• Prompt:
Extract the lines that carry the string "emph" from the listing.

• Task data:
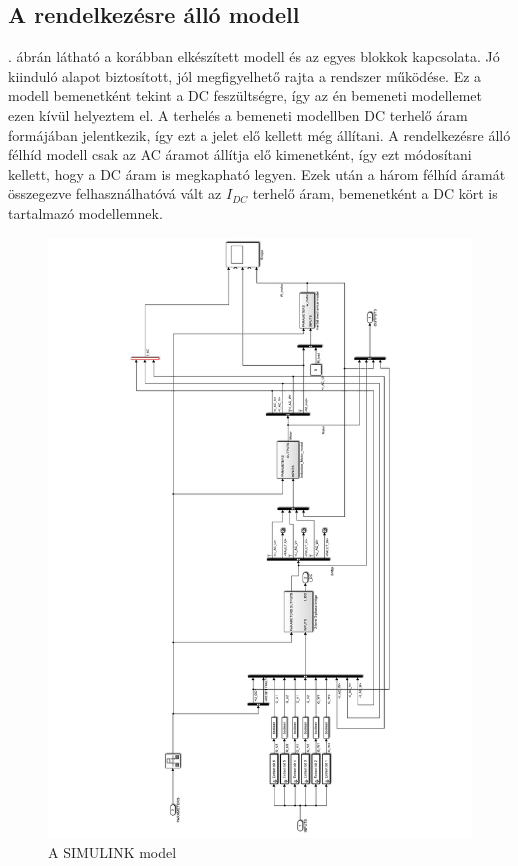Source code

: \subsection{A rendelkezésre álló modell}

. ábrán látható a korábban elkészített modell és az egyes blokkok kapcsolata. Jó kiinduló alapot biztosított, jól megfigyelhető rajta a rendszer működése. Ez a modell bemenetként tekint a DC feszültségre, így az én bemeneti modellemet ezen kívül helyeztem el. A terhelés a bemeneti modellben DC terhelő áram formájában jelentkezik, így ezt a jelet elő kellett még állítani. A rendelkezésre álló félhíd modell csak az AC áramot állítja elő kimenetként, így ezt módosítani kellett, hogy a DC áram is megkapható legyen. Ezek után a három félhíd áramát összegezve felhasználhatóvá vált az $I_{DC}$ terhelő áram, bemenetként a DC kört is tartalmazó modellemnek.


\begin{figure}[]
	\centering
	\includegraphics[width = \textwidth]{figures/hil_model.pdf}
	\caption{A SIMULINK model} 
	\label{fig:original_model}
\end{figure}

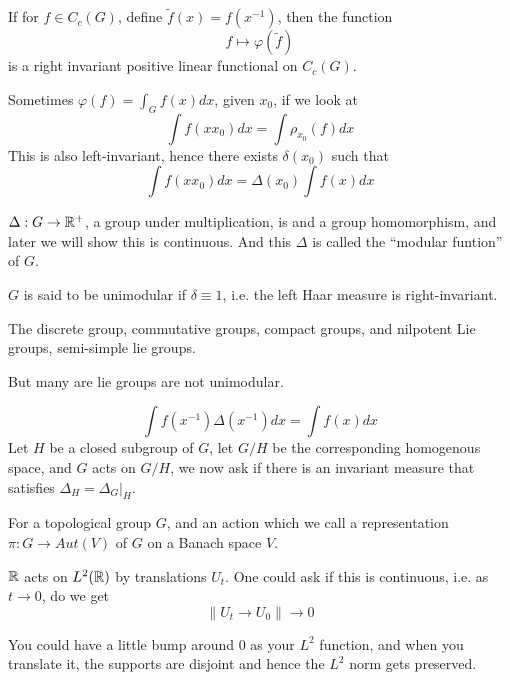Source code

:If for $f\in C_c(G)$, define $\tilde{f}(x)=f(x^{-1})$, then the function
\begin{equation*}
    f\mapsto \varphi(\tilde{f})
\end{equation*}
is a right invariant positive linear functional on $C_c(G)$.

Sometimes $\varphi(f)=\int_Gf(x)dx$, given $x_0$, if we look at 
\begin{equation*}
    \int f(xx_0)dx=\int \rho_{x_0}(f)dx
\end{equation*}
This is also left-invariant, hence there exists $\delta(x_0)$ such that 
\begin{equation*}
    \int f(xx_0)dx=\Delta(x_0)\int f(x)dx
\end{equation*}
\begin{proposition}
    $\Delta: G\to\mathbb{R}^+$, a group under multiplication, is and a group homomorphism, and later we will show this is continuous. And this $\Delta$ is called the ``modular funtion'' of $G$.
\end{proposition}

\begin{definition}
    $G$ is said to be unimodular if $\delta\equiv 1$, i.e. the left Haar measure is right-invariant.
\end{definition}
\begin{example}
    The discrete group, commutative groups, compact groups, and nilpotent Lie groups, semi-simple lie groups.
\end{example}
But many are lie groups are not unimodular.

\begin{equation*}
    \int f(x^{-1})\Delta(x^{-1})dx=\int f(x)dx
\end{equation*}
Let $H$ be a closed subgroup of $G$, let $G/H$ be the corresponding homogenous space, and $G$ acts on $G/H$, we now ask if there is an invariant measure that satisfies $\Delta_H=\Delta_G\vert_H$. 

\begin{definition}
    For a topological group $G$, and an action which we call a representation $\pi: G\to Aut(V)$ of $G$ on a Banach space $V$.
\end{definition}
\begin{example}
    $\mathbb{R}$ acts on $L^2(\mathbb{R})$ by translations $U_t$. One could ask if this is continuous, i.e. as $t\to 0$, do we get
    \begin{equation*}
        \|U_t\to U_0\|\to 0
    \end{equation*}
\end{example}
You could have a little bump around 0 as your $L^2$ function, and when you translate it, the supports are disjoint and hence the $L^2$ norm gets preserved.

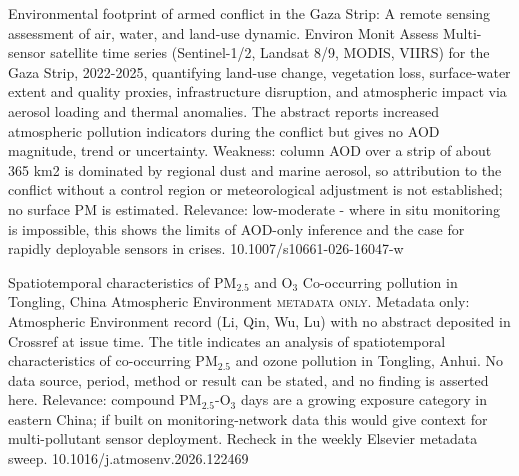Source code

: \documentclass[10pt]{article}
\begin{document}
{Environmental footprint of armed conflict in the Gaza Strip: A remote sensing assessment of air, water, and land-use dynamic.}
{Environ Monit Assess}
{Multi-sensor satellite time series (Sentinel-1/2, Landsat 8/9, MODIS, VIIRS) for the Gaza Strip, 2022-2025, quantifying land-use change, vegetation loss, surface-water extent and quality proxies, infrastructure disruption, and atmospheric impact via aerosol loading and thermal anomalies. The abstract reports increased atmospheric pollution indicators during the conflict but gives no AOD magnitude, trend or uncertainty. Weakness: column AOD over a strip of about 365 km2 is dominated by regional dust and marine aerosol, so attribution to the conflict without a control region or meteorological adjustment is not established; no surface PM is estimated. Relevance: low-moderate - where in situ monitoring is impossible, this shows the limits of AOD-only inference and the case for rapidly deployable sensors in crises.}
{10.1007/s10661-026-16047-w}

{Spatiotemporal characteristics of PM$_{2.5}$ and O$_3$ Co-occurring pollution in Tongling, China}
{Atmospheric Environment}
{\textsc{metadata only.} Metadata only: Atmospheric Environment record (Li, Qin, Wu, Lu) with no abstract deposited in Crossref at issue time. The title indicates an analysis of spatiotemporal characteristics of co-occurring PM$_{2.5}$ and ozone pollution in Tongling, Anhui. No data source, period, method or result can be stated, and no finding is asserted here. Relevance: compound PM$_{2.5}$-O$_3$ days are a growing exposure category in eastern China; if built on monitoring-network data this would give context for multi-pollutant sensor deployment. Recheck in the weekly Elsevier metadata sweep.}
{10.1016/j.atmosenv.2026.122469}

\par{}\baselineskip{}\baselineskip
{}
\end{document}
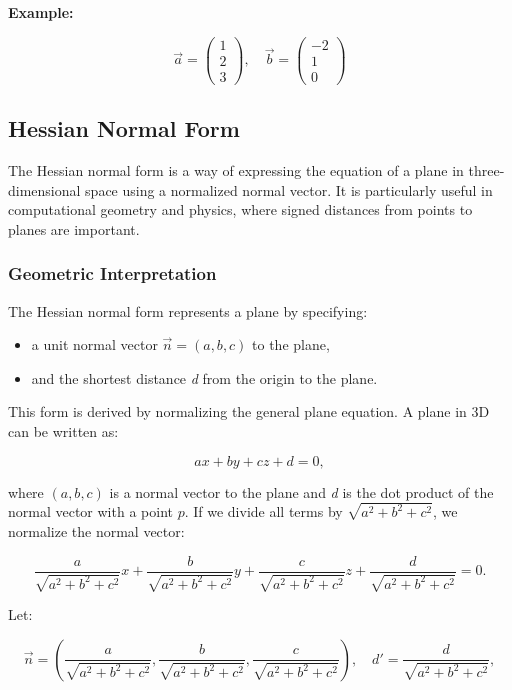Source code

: \textbf{Example:}

\[
	\vec{a} = \begin{pmatrix} 1 \\ 2 \\ 3 \end{pmatrix}, \quad \vec{b} = \begin{pmatrix} -2 \\ 1 \\ 0 \end{pmatrix}
\]

\subsection{Hessian Normal Form}

The Hessian normal form is a way of expressing the equation of a plane in three-dimensional space using a normalized normal vector. It is particularly useful in computational geometry and physics, where signed distances from points to planes are important.

\subsubsection{Geometric Interpretation}

The Hessian normal form represents a plane by specifying:

\begin{itemize}
	\item a unit normal vector \(\vec{n} = (a, b, c)\) to the plane,
	\item and the shortest distance \emph{d} from the origin to the plane.
\end{itemize}

This form is derived by normalizing the general plane equation. A plane in 3D can be written as:

\[
	ax + by + cz + d = 0,
\]

where \((a, b, c)\) is a normal vector to the plane and \emph{d} is the dot product of the normal vector with a point \(p\).
If we divide all terms by \(\sqrt{a^2 + b^2 + c^2}\), we normalize the normal vector:

\[
	\frac{a}{\sqrt{a^2 + b^2 + c^2}}x + \frac{b}{\sqrt{a^2 + b^2 + c^2}}y + \frac{c}{\sqrt{a^2 + b^2 + c^2}}z + \frac{d}{\sqrt{a^2 + b^2 + c^2}} = 0.
\]

Let:

\[
	\vec{n} = \left(\frac{a}{\sqrt{a^2 + b^2 + c^2}}, \frac{b}{\sqrt{a^2 + b^2 + c^2}}, \frac{c}{\sqrt{a^2 + b^2 + c^2}}\right), \quad d' = \frac{d}{\sqrt{a^2 + b^2 + c^2}},
\]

• Output of the exercise:
	\item and the shortest distance \emph{d} from the origin to the plane.
where \((a, b, c)\) is a normal vector to the plane and \emph{d} is the dot product of the normal vector with a point \(p\).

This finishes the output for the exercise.